Data shown below:

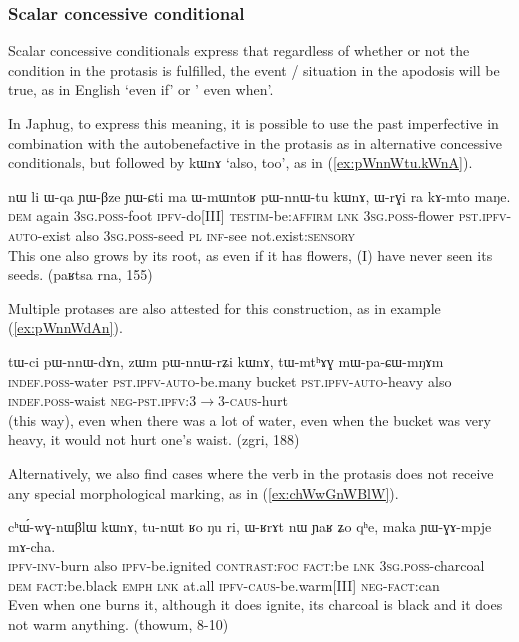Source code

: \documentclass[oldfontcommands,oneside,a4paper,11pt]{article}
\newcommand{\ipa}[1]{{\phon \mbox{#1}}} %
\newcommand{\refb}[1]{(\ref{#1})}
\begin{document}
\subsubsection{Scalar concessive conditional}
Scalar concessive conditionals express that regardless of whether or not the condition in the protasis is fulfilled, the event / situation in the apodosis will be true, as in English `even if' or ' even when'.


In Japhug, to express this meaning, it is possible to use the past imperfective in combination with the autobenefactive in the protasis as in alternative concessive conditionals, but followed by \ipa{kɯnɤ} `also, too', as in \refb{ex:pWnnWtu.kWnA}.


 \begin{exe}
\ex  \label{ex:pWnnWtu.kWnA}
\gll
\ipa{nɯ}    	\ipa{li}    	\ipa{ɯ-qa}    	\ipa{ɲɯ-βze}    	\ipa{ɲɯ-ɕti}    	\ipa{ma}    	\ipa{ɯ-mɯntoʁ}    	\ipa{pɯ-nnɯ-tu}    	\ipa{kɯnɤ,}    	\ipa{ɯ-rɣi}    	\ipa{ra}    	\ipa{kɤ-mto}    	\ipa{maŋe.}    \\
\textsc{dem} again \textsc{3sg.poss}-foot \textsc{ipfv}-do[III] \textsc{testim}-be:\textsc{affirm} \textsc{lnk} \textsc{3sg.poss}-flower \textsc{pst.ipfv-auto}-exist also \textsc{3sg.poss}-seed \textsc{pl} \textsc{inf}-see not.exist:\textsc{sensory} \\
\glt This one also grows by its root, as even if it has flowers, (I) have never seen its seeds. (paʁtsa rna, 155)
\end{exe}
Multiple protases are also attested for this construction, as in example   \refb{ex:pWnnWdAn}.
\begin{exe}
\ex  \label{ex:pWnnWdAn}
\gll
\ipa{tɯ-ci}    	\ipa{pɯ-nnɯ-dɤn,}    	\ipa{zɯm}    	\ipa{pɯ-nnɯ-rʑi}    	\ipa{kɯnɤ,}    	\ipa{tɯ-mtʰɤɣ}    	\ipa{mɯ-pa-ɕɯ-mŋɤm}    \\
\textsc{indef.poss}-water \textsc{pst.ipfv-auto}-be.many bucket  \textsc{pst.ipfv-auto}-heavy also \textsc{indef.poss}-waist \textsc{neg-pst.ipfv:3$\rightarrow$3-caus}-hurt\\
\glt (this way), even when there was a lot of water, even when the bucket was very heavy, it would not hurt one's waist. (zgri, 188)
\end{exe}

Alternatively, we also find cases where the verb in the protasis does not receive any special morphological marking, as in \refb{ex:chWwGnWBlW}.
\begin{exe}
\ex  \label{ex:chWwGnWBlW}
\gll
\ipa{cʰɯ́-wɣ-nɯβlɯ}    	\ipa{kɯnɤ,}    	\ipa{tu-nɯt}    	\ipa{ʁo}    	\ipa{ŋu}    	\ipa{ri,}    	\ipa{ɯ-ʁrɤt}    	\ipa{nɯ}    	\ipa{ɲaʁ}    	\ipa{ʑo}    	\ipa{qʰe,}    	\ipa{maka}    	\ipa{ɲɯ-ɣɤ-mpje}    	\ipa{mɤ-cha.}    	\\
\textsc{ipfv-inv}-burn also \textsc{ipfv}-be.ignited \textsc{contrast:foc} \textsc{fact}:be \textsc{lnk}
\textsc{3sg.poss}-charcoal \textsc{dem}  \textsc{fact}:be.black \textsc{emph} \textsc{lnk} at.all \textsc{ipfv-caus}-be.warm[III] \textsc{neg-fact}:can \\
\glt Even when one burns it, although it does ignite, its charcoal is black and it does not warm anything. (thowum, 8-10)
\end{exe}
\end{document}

End of Data shown.
Data shown below:

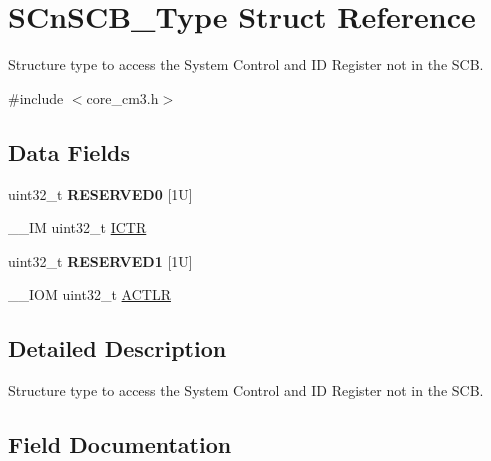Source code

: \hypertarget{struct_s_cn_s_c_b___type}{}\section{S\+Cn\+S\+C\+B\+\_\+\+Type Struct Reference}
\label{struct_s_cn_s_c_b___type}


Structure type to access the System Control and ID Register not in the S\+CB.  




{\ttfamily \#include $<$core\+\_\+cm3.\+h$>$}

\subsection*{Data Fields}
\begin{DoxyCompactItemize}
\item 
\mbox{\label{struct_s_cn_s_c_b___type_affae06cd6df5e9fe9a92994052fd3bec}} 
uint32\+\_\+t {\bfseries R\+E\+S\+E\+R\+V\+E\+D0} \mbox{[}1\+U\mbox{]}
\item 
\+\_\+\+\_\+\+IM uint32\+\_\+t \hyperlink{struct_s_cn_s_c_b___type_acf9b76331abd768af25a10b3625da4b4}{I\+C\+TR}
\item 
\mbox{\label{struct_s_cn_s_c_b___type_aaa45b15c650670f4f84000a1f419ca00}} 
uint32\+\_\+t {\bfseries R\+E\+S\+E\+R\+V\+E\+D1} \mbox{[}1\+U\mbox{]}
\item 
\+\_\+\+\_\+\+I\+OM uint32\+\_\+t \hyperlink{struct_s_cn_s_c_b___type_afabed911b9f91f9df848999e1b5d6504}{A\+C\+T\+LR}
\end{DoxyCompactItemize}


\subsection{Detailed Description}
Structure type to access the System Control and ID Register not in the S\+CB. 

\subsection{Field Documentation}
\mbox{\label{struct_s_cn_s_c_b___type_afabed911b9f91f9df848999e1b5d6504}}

End of Data shown.

Required action:
Could you count the lines of the listing above that hold the word "newcommand" and give only the total?

Reply to the exercise:
2